**Exercise objective:** Below is some data; print it all back exactly.

**Source material:**
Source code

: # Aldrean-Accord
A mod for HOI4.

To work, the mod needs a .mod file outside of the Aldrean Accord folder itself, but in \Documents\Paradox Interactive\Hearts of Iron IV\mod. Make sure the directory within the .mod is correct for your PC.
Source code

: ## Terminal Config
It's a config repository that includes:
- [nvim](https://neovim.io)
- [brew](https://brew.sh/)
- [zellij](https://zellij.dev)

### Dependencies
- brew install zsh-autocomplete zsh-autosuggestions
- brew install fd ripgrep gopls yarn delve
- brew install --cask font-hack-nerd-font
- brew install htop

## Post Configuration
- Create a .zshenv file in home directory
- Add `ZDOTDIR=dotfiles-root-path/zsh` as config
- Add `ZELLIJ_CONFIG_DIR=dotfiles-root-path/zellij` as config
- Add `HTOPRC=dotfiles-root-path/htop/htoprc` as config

**Result of this exercise:**
Source code

: # Aldrean-Accord
A mod for HOI4.

To work, the mod needs a .mod file outside of the Aldrean Accord folder itself, but in \Documents\Paradox Interactive\Hearts of Iron IV\mod. Make sure the directory within the .mod is correct for your PC.
Source code

: ## Terminal Config
It's a config repository that includes:
- [nvim](https://neovim.io)
- [brew](https://brew.sh/)
- [zellij](https://zellij.dev)

### Dependencies
- brew install zsh-autocomplete zsh-autosuggestions
- brew install fd ripgrep gopls yarn delve
- brew install --cask font-hack-nerd-font
- brew install htop

## Post Configuration
- Create a .zshenv file in home directory
- Add `ZDOTDIR=dotfiles-root-path/zsh` as config
- Add `ZELLIJ_CONFIG_DIR=dotfiles-root-path/zellij` as config
- Add `HTOPRC=dotfiles-root-path/htop/htoprc` as config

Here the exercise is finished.